Data for the task:

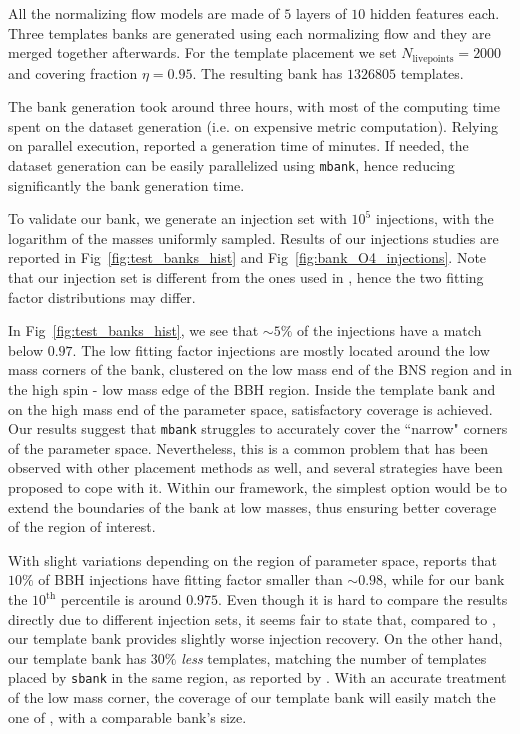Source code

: \documentclass[twocolumn,showpacs,preprintnumbers,nofootinbib,prd,
superscriptaddress,10pt]{revtex4-2}
\begin{document}
All the normalizing flow models are made of $5$ layers of $10$ hidden features each.
Three templates banks are generated using each normalizing flow and they are merged together afterwards.
For the template placement we set $N_\text{livepoints} = 2000$ and covering fraction $\eta = 0.95$.
The resulting bank has $1326805$ templates.

The bank generation took around three hours, with most of the computing time spent on the dataset generation (i.e. on expensive metric computation).
Relying on parallel execution, \cite{Sakon:2022ibh} reported a generation time of minutes.
If needed, the dataset generation can be easily parallelized using \texttt{mbank}, hence reducing significantly the bank generation time.

To validate our bank, we generate an injection set with $10^5$ injections, with the logarithm of the masses uniformly sampled.
Results of our injections studies are reported in Fig~\ref{fig:test_banks_hist} and Fig~\ref{fig:bank_O4_injections}.
Note that our injection set is different from the ones used in \cite{Sakon:2022ibh}, hence the two fitting factor distributions may differ.

In Fig~\ref{fig:test_banks_hist}, we see that $\sim 5\%$ of the injections have a match below $0.97$. The low fitting factor injections are mostly located around the low mass corners of the bank, clustered on the low mass end of the BNS region and in the high spin - low mass edge of the BBH region.
Inside the template bank and on the high mass end of the parameter space, satisfactory coverage is achieved.
Our results suggest that \texttt{mbank} struggles to accurately cover the ``narrow" corners of the parameter space. Nevertheless, this is a common problem that has been observed with other placement methods as well, and several strategies have been proposed to cope with it. Within our framework, the simplest option would be to extend the boundaries of the bank at low masses, thus ensuring better coverage of the region of interest.

With slight variations depending on the region of parameter space, \cite{Sakon:2022ibh} reports that $10\%$ of BBH injections have fitting factor smaller than $\sim 0.98$, while for our bank the $10^\text{th}$ percentile is around $0.975$.
Even though it is hard to compare the results directly due to different injection sets, it seems fair to state that, compared to \cite{Sakon:2022ibh}, our template bank provides slightly worse injection recovery.
On the other hand, our template bank has $30\%$ {\it less} templates, matching the number of templates placed by \texttt{sbank} in the same region, as reported by \cite{Sakon:2022ibh}. With an accurate treatment of the low mass corner, the coverage of our template bank will easily match the one of \cite{Sakon:2022ibh}, with a comparable bank's size.
\end{document}
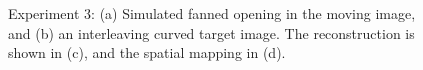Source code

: \documentclass[twocolumn]{svjour3}
\begin{document}
\begin{figure}[!t]
  \hspace*{.1cm}
  \caption{Experiment 3: (a) Simulated fanned opening in the moving image, and (b) an
    interleaving curved target image. The reconstruction is shown in (c), and the spatial
    mapping in (d).}
  \label{fig:fanning2kissing_x_results}
  \vspace*{-0.5cm} 
\end{figure}
\end{document}
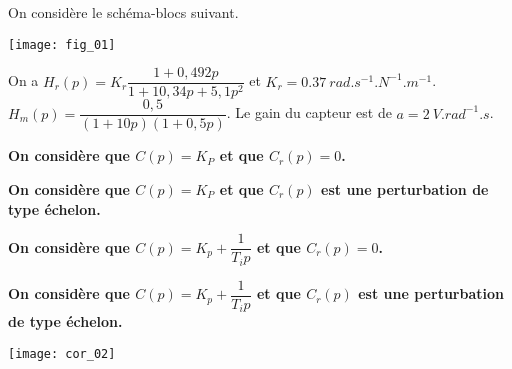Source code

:\ifprof
\else
\begin{multicols}{2}
\fi

\setcounter{numques}{0}
On considère le schéma-blocs suivant. 
\begin{center}
\texttt{[image: fig\_01]}
\end{center}


On a $H_r(p)=K_r \dfrac{1+0,492 p}{1+10,34p+5,1p^2}$ et $K_r = \SI{0,37}{rad.s^{-1}.N^{-1}.m^{-1}}$.
$H_m(p)=\dfrac{0,5}{\left(1+10p \right)\left(1+0,5p \right)}$. Le gain du capteur est de $a=\SI{2}{V.rad^{-1}.s}$.

\textbf{On considère que $C(p)=K_P$ et que $C_r(p)=0$.}



\textbf{On considère que $C(p)=K_P$ et que $C_r(p)$ est une perturbation de type échelon.}


\textbf{On considère que $C(p)=K_p+\dfrac{1}{T_i p} $ et que $C_r(p)=0$.}


\textbf{On considère que $C(p)=K_p+\dfrac{1}{T_i p} $ et que $C_r(p)$ est une perturbation de type échelon.}


\ifprof
\else
\end{multicols}
\fi



\ifprof
\else

\fi


\ifprof
\begin{center}
\texttt{[image: cor\_02]}
\end{center}

\else
\fi



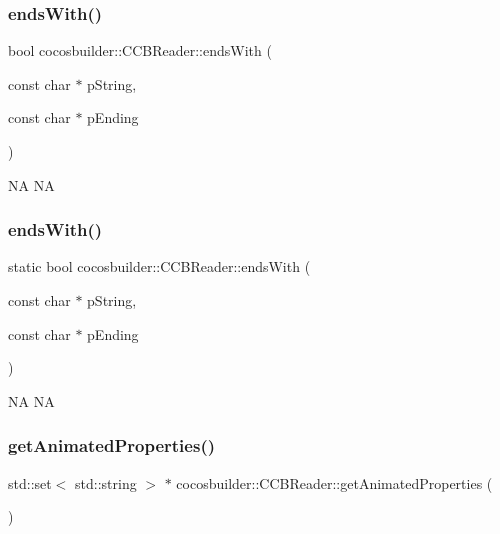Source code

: \subsubsection{\texorpdfstring{ends\+With()}{endsWith()}\hspace{0.1cm}{\footnotesize\ttfamily [1/2]}}
{\footnotesize\ttfamily bool cocosbuilder\+::\+C\+C\+B\+Reader\+::ends\+With (\begin{DoxyParamCaption}\item[{const char $\ast$}]{p\+String,  }\item[{const char $\ast$}]{p\+Ending }\end{DoxyParamCaption})\hspace{0.3cm}{\ttfamily [static]}}

NA  NA \mbox{\label{classcocosbuilder_1_1CCBReader_a1db8b384e8c21c3492e6425c883e9cd3}} 
\subsubsection{\texorpdfstring{ends\+With()}{endsWith()}\hspace{0.1cm}{\footnotesize\ttfamily [2/2]}}
{\footnotesize\ttfamily static bool cocosbuilder\+::\+C\+C\+B\+Reader\+::ends\+With (\begin{DoxyParamCaption}\item[{const char $\ast$}]{p\+String,  }\item[{const char $\ast$}]{p\+Ending }\end{DoxyParamCaption})\hspace{0.3cm}{\ttfamily [static]}}

NA  NA \mbox{\label{classcocosbuilder_1_1CCBReader_a8a5c5a338b4bc06d735536e735f46219}} 
\subsubsection{\texorpdfstring{get\+Animated\+Properties()}{getAnimatedProperties()}\hspace{0.1cm}{\footnotesize\ttfamily [1/2]}}
{\footnotesize\ttfamily std\+::set$<$ std\+::string $>$ $\ast$ cocosbuilder\+::\+C\+C\+B\+Reader\+::get\+Animated\+Properties (\begin{DoxyParamCaption}{ }\end{DoxyParamCaption})}

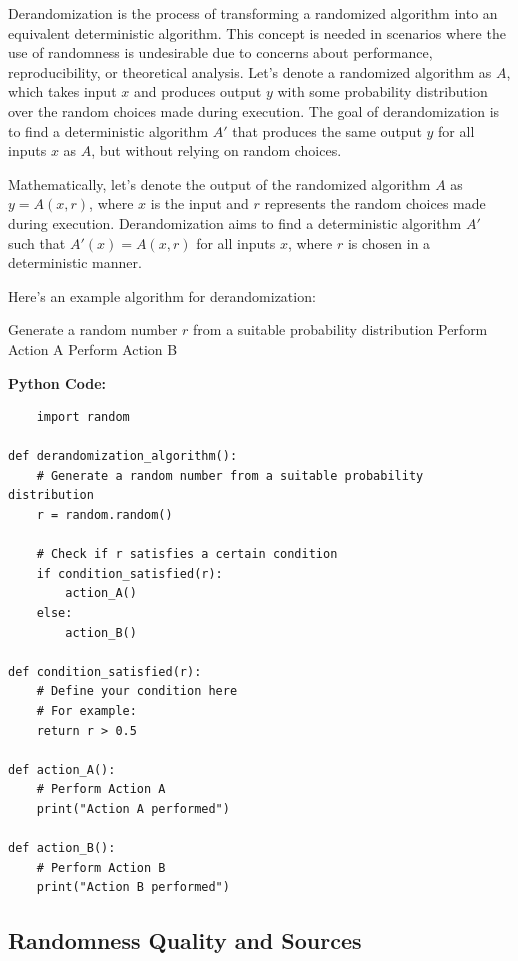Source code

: \documentclass[12pt]{book} %
\begin{document}
Derandomization is the process of transforming a randomized algorithm into an equivalent deterministic algorithm. This concept is needed in scenarios where the use of randomness is undesirable due to concerns about performance, reproducibility, or theoretical analysis. Let's denote a randomized algorithm as $A$, which takes input $x$ and produces output $y$ with some probability distribution over the random choices made during execution. The goal of derandomization is to find a deterministic algorithm $A'$ that produces the same output $y$ for all inputs $x$ as $A$, but without relying on random choices.

Mathematically, let's denote the output of the randomized algorithm $A$ as $y = A(x, r)$, where $x$ is the input and $r$ represents the random choices made during execution. Derandomization aims to find a deterministic algorithm $A'$ such that $A'(x) = A(x, r)$ for all inputs $x$, where $r$ is chosen in a deterministic manner.

Here's an example algorithm for derandomization:
\FloatBarrier
\begin{algorithm}[H]
\caption{Derandomization Algorithm}
\begin{algorithmic}[1]
\State Generate a random number $r$ from a suitable probability distribution
    \State Perform Action A
\Else
    \State Perform Action B
\EndIf
\end{algorithmic}
\end{algorithm}
\FloatBarrier
\textbf{Python Code:}
\FloatBarrier
\begin{lstlisting}
    import random

def derandomization_algorithm():
    # Generate a random number from a suitable probability distribution
    r = random.random()
    
    # Check if r satisfies a certain condition
    if condition_satisfied(r):
        action_A()
    else:
        action_B()

def condition_satisfied(r):
    # Define your condition here
    # For example:
    return r > 0.5

def action_A():
    # Perform Action A
    print("Action A performed")

def action_B():
    # Perform Action B
    print("Action B performed")
\end{lstlisting}

\subsection{Randomness Quality and Sources}
\end{document}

Exercise aim:
Wherever a line in the entries above holds "dfrac", copy that line.

Response to this task:
On a $H_r(p)=K_r \dfrac{1+0,492 p}{1+10,34p+5,1p^2}$ et $K_r = \SI{0,37}{rad.s^{-1}.N^{-1}.m^{-1}}$.
$H_m(p)=\dfrac{0,5}{\left(1+10p \right)\left(1+0,5p \right)}$. Le gain du capteur est de $a=\SI{2}{V.rad^{-1}.s}$.
\textbf{On considère que $C(p)=K_p+\dfrac{1}{T_i p} $ et que $C_r(p)=0$.}
\textbf{On considère que $C(p)=K_p+\dfrac{1}{T_i p} $ et que $C_r(p)$ est une perturbation de type échelon.}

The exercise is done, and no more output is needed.